**WHAT YOU NEED TO DO:** Exclude the pictures and transcribe the rest of the data below exactly.

· · ·

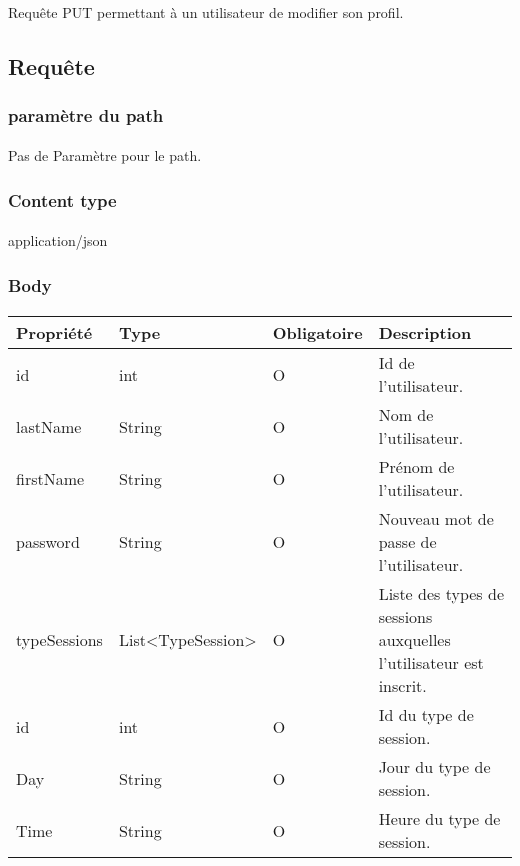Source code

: \paragraph{}
	Requête PUT permettant à un utilisateur de modifier son profil.

\subsection{Requête}
	\subsubsection{paramètre du path}
		\paragraph{}
			Pas de Paramètre pour le path.
	
	\subsubsection{Content type}
		\paragraph{}
			application/json
			
	\subsubsection{Body}
		\paragraph{}
			\begin{center}
				\begin{tabularx}{\textwidth}{| T{0.2122\textwidth} | S{0.22\textwidth} | S{0.15\textwidth} | S{0.3\textwidth} |}
					\hline
					Propriété & Type & Obligatoire & Description \\
					\hline
					id & int & O & Id de l'utilisateur. \\
					\hline
					lastName & String & O & Nom de l'utilisateur. \\
					\hline
					firstName & String & O & Prénom de l'utilisateur. \\
					\hline
					password & String & O & Nouveau mot de passe de l'utilisateur. \\
					\hline
					typeSessions & List<TypeSession> & O & Liste des types de sessions auxquelles l'utilisateur est inscrit. \\
					\hline
					
					\hline
					
					\hline
					id & int & O & Id du type de session. \\
					\hline 
					Day & String & O & Jour du type de session. \\
					\hline
					Time & String & O & Heure du type de session. \\
					\hline
				\end{tabularx}
			\end{center}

· · ·

**PROBLEM SOLUTION:**
Source code

: \paragraph{}
	Requête PUT permettant à un utilisateur de modifier son profil.

\subsection{Requête}
	\subsubsection{paramètre du path}
		\paragraph{}
			Pas de Paramètre pour le path.
	
	\subsubsection{Content type}
		\paragraph{}
			application/json
			
	\subsubsection{Body}
		\paragraph{}
			\begin{center}
				\begin{tabularx}{\textwidth}{| T{0.2122\textwidth} | S{0.22\textwidth} | S{0.15\textwidth} | S{0.3\textwidth} |}
					\hline
					Propriété & Type & Obligatoire & Description \\
					\hline
					id & int & O & Id de l'utilisateur. \\
					\hline
					lastName & String & O & Nom de l'utilisateur. \\
					\hline
					firstName & String & O & Prénom de l'utilisateur. \\
					\hline
					password & String & O & Nouveau mot de passe de l'utilisateur. \\
					\hline
					typeSessions & List<TypeSession> & O & Liste des types de sessions auxquelles l'utilisateur est inscrit. \\
					\hline
					
					\hline
					
					\hline
					id & int & O & Id du type de session. \\
					\hline 
					Day & String & O & Jour du type de session. \\
					\hline
					Time & String & O & Heure du type de session. \\
					\hline
				\end{tabularx}
			\end{center}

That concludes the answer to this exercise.